We should not be fooled. Our leaders are not concerned with this issue, but rather with the problem of competitiveness. From the discussions in the Flemish Parliament on CRISPR-Cas last year, it is very clear that the reasons to support these techniques are mainly about this issue: Flanders must "compete at world level in plant breeding research".

Thus, Minister Crevits stated that European regulation "could have a negative influence on investments in this field of research in which Flanders is a world leader". N-VA [New Flemish Alliance, a conservative political party] also talks about "being in the lead" and "being a world player". Vlaams Belang [Flemish nationalist, right-wing populist political party] emphasises that the party did have problems with GMOs in the past, but now wants to support them since Flanders is among the world leaders in this field. Open VLD [Flemish conservative-liberal political party] thinks that the ruling of the ECJ is a bad thing for academic research and innovation in the agricultural sector in Flanders. It will not surprise anyone that these kinds of arguments are also rampant in today's Great Britain and try to influence the choice that the British government can now make outside the EU.

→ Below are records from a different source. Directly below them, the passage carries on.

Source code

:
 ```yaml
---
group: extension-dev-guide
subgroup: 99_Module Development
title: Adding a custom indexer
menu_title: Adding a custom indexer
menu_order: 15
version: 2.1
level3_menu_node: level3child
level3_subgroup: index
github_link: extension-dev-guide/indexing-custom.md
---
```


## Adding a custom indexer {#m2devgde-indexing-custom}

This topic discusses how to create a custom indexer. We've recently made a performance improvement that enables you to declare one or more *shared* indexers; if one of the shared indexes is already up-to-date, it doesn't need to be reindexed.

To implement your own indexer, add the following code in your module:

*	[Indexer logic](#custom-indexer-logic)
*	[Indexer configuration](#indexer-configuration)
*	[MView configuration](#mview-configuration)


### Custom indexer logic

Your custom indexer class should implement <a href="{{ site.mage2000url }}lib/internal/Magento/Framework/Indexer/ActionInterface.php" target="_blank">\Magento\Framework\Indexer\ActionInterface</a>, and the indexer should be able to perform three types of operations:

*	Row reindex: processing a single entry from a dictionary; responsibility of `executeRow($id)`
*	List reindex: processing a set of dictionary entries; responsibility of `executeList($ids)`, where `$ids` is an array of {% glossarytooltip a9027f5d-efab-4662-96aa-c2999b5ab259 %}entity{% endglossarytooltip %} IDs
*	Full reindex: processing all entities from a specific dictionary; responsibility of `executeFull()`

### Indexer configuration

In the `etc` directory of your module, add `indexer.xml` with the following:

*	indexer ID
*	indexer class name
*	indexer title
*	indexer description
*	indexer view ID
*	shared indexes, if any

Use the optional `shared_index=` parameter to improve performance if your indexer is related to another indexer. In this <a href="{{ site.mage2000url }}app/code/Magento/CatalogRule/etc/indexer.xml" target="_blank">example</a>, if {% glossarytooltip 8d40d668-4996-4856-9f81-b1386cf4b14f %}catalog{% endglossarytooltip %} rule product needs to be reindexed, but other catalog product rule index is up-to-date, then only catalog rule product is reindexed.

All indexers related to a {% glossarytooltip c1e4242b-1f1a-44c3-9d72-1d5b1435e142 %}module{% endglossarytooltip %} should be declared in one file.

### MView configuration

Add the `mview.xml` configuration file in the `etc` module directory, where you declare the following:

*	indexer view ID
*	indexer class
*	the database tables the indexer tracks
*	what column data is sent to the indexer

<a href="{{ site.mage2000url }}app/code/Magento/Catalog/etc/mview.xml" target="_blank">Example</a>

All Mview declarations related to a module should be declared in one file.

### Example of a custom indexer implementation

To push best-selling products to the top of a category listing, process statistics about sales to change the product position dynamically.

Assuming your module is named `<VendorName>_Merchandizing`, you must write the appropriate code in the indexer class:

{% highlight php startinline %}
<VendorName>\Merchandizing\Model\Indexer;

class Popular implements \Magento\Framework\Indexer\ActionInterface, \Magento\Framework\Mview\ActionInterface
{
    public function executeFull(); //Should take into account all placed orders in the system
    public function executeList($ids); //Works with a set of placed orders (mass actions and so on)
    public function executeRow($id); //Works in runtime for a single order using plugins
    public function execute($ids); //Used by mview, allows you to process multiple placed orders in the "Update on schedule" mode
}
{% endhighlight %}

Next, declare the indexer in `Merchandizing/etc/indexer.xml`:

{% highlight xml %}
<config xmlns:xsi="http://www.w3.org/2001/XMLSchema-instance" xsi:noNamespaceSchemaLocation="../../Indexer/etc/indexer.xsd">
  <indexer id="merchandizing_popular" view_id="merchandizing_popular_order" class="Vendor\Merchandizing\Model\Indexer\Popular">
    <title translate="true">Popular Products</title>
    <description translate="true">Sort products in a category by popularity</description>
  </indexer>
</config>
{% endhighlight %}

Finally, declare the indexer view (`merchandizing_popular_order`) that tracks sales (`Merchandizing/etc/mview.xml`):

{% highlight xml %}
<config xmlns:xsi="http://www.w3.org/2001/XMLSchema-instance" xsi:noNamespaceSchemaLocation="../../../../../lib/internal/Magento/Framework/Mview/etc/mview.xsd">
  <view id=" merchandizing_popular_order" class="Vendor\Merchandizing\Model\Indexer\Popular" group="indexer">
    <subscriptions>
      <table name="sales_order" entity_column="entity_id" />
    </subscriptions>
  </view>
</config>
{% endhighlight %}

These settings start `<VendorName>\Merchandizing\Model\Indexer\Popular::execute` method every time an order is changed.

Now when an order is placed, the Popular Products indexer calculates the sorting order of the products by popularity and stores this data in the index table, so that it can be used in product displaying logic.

So the debate is coming up again, first in the UK, but it will soon have repercussions in the EU. From this perspective, we ask the GMO experts, including those from and linked to the Flemish Institute for Biotechnology, which in this debate is turning out to be a pro-GMO lookout platform rather than a serious scientific institution, to nuance their position (if only because it is partly funded with our tax dollars).

Instead of ridiculing and scorning the voices of non-GMO believers, the discussion around the new GMOs may be just the thing to ask uncomfortable questions, not only about NPMTs, but also about research, innovation and development. Who decides what is developed? Who benefits from it? At the expense of what? Do the proposed decisions promote biodiversity and equity or rather the privatisation of life? Do they improve the quality of life of the majority? Do they transform farmers into the passive role of consumers of innovation, research and technology? How do these decisions relate to values such as reciprocity, respect, responsibility and, yes, human rights? What are the alternatives? Shouldn't we be thinking about that very thing? Rather than producing the 'potatoes of the future', it seems high time to work on the agriculture of the future.


Serge Gutwirth and Niels van Dijk are professors of law, attached to the research group Law, Science, Technology & Society of the Vrije Universiteit Brussel. Together they wrote an article about NPMTs in English, which will soon appear in a Dutch translation in the next issue of Tijdschrift voor Milieubeheer.

Isabelle Stengers is emeritus professor of philosophy of science at ULB.

Marjolein Visser is professor at the ULB School of bioengineering, chair of agroecology.